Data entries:
________________
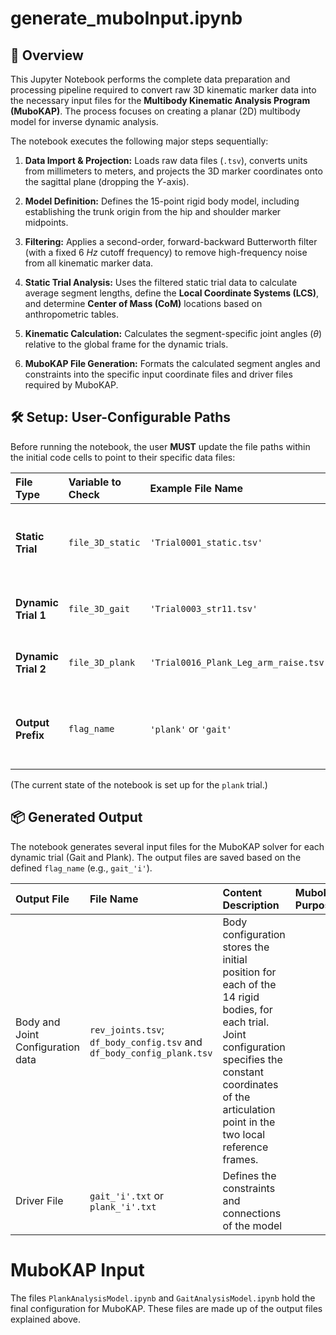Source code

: # generate_muboInput.ipynb

## 📄 Overview

This Jupyter Notebook performs the complete data preparation and processing pipeline required to convert raw 3D kinematic marker data into the necessary input files for the **Multibody Kinematic Analysis Program (MuboKAP)**. The process focuses on creating a planar (2D) multibody model for inverse dynamic analysis.

The notebook executes the following major steps sequentially:

1.  **Data Import & Projection:** Loads raw data files (`.tsv`), converts units from millimeters to meters, and projects the 3D marker coordinates onto the sagittal plane (dropping the $Y$-axis).

2.  **Model Definition:** Defines the 15-point rigid body model, including establishing the trunk origin from the hip and shoulder marker midpoints.

3.  **Filtering:** Applies a second-order, forward-backward Butterworth filter (with a fixed $6\ Hz$ cutoff frequency) to remove high-frequency noise from all kinematic marker data.

4.  **Static Trial Analysis:** Uses the filtered static trial data to calculate average segment lengths, define the **Local Coordinate Systems (LCS)**, and determine **Center of Mass (CoM)** locations based on anthropometric tables.

5.  **Kinematic Calculation:** Calculates the segment-specific joint angles ($\theta$) relative to the global frame for the dynamic trials.

6.  **MuboKAP File Generation:** Formats the calculated segment angles and constraints into the specific input coordinate files and driver files required by MuboKAP.

## 🛠️ Setup: User-Configurable Paths

Before running the notebook, the user **MUST** update the file paths within the initial code cells to point to their specific data files:

| File Type | Variable to Check | Example File Name | Purpose |
| :--- |:------------------|:-----------------------------------------| :--- |
| **Static Trial** | `file_3D_static`  | `'Trial0001_static.tsv'`                 | Used to calculate segment lengths and initial LCS. |
| **Dynamic Trial 1** | `file_3D_gait`    | `'Trial0003_str11.tsv'`                  | Primary dynamic trial for analysis. |
| **Dynamic Trial 2** | `file_3D_plank`   | `'Trial0016_Plank_Leg_arm_raise.tsv'`    | Secondary dynamic trial for analysis. |
| **Output Prefix** | `flag_name`       | `'plank'` or `'gait'`                    | Used as the prefix for all generated output files. |

(The current state of the notebook is set up for the `plank` trial.)


## 📦 Generated Output

The notebook generates several input files for the MuboKAP solver for each dynamic trial (Gait and Plank). The output files are saved based on the defined `flag_name` (e.g., `gait_'i'`).

| Output File                       | File Name                                                             | Content Description                                                                                                                                                                                             | MuboKAP Purpose |
|:----------------------------------|:----------------------------------------------------------------------|:----------------------------------------------------------------------------------------------------------------------------------------------------------------------------------------------------------------| :--- |
| Body and Joint Configuration data | `rev_joints.tsv`; `df_body_config.tsv` and `df_body_config_plank.tsv` | Body configuration stores the initial position for each of the 14 rigid bodies, for each trial. Joint configuration specifies the constant coordinates of the articulation point in the two local reference frames. |  |
| Driver File                       | `gait_'i'.txt` or `plank_'i'.txt`                                     | Defines the constraints and connections of the model                                                                                                                                                            


# MuboKAP Input

The files `PlankAnalysisModel.ipynb` and `GaitAnalysisModel.ipynb` hold the final configuration for MuboKAP. These files are made up of the output files explained above. 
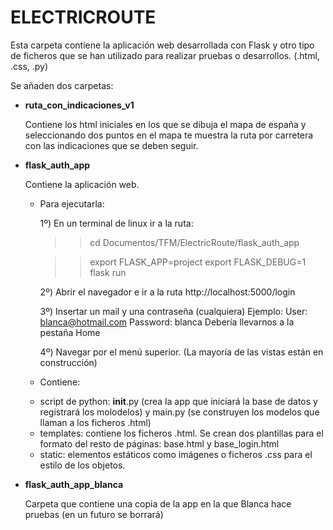 # ELECTRICROUTE
Esta carpeta contiene la aplicación web desarrollada con Flask y otro tipo de ficheros que se han utilizado para realizar pruebas o desarrollos. (.html, .css, .py)

Se añaden dos carpetas:

- __ruta_con_indicaciones_v1__

	Contiene los html iniciales en los que se dibuja el mapa de españa y seleccionando dos puntos en el mapa te muestra la ruta por carretera con las indicaciones que se deben seguir. 

- __flask_auth_app__

	Contiene la aplicación web.

	* Para ejecutarla: 

		1º) En un terminal de linux ir a la ruta:
		>> cd Documentos/TFM/ElectricRoute/flask_auth_app

		>> export FLASK_APP=project
		>> export FLASK_DEBUG=1
		>> flask run

		2º) Abrir el navegador e ir a la ruta http://localhost:5000/login

		3º) Insertar un mail y una contraseña (cualquiera)
		Ejemplo: 
			User: blanca@hotmail.com
			Password: blanca
		Debería llevarnos a la pestaña Home

		4º) Navegar por el menú superior. (La mayoría de las vistas están en construcción)

	* Contiene:
	- script de python: __init__.py (crea la app que iniciará la base de datos y registrará los molodelos) y main.py (se construyen los modelos que llaman a los ficheros .html)
	- templates: contiene los ficheros .html. Se crean dos plantillas para el formato del resto de páginas: base.html y base_login.html
	- static: elementos estáticos como imágenes o ficheros .css para el estilo de los objetos.


- __flask_auth_app_blanca__

	Carpeta que contiene una copia de la app en la que Blanca hace pruebas (en un futuro se borrará)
________________
Description of the task> Among the lines above, repeat exactly those from the line with "## 📦 Generated Output" to the line with "MuboKAP Purpose |", counting both ends.

Solution to this exercise>
## 📦 Generated Output

The notebook generates several input files for the MuboKAP solver for each dynamic trial (Gait and Plank). The output files are saved based on the defined `flag_name` (e.g., `gait_'i'`).

| Output File                       | File Name                                                             | Content Description                                                                                                                                                                                             | MuboKAP Purpose |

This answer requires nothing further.